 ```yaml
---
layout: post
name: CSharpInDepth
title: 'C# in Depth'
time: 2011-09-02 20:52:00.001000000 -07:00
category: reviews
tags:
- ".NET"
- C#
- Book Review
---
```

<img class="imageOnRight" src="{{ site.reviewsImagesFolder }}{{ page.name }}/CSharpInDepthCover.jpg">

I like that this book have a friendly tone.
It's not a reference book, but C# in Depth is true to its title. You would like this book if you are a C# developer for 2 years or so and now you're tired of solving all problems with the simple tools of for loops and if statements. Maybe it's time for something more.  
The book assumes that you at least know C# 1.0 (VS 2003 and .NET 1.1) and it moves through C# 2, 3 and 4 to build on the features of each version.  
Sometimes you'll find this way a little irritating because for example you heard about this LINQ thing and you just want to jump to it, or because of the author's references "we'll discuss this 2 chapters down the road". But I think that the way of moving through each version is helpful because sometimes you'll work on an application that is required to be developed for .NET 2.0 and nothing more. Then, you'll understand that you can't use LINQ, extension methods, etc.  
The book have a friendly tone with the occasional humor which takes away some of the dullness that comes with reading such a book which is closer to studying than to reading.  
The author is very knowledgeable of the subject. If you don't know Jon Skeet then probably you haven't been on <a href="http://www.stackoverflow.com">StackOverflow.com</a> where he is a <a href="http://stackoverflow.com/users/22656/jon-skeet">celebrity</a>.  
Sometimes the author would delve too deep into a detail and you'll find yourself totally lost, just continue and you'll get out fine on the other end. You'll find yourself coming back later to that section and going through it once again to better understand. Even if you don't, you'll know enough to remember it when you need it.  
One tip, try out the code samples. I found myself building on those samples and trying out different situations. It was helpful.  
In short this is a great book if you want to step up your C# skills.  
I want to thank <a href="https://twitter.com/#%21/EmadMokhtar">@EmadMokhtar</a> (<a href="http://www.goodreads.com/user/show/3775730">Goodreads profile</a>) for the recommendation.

——

● **Task to complete**
Go through the entries above and pull out each line with "would" in it.

● **Exercise result**
It's not a reference book, but C# in Depth is true to its title. You would like this book if you are a C# developer for 2 years or so and now you're tired of solving all problems with the simple tools of for loops and if statements. Maybe it's time for something more.  
Sometimes the author would delve too deep into a detail and you'll find yourself totally lost, just continue and you'll get out fine on the other end. You'll find yourself coming back later to that section and going through it once again to better understand. Even if you don't, you'll know enough to remember it when you need it.  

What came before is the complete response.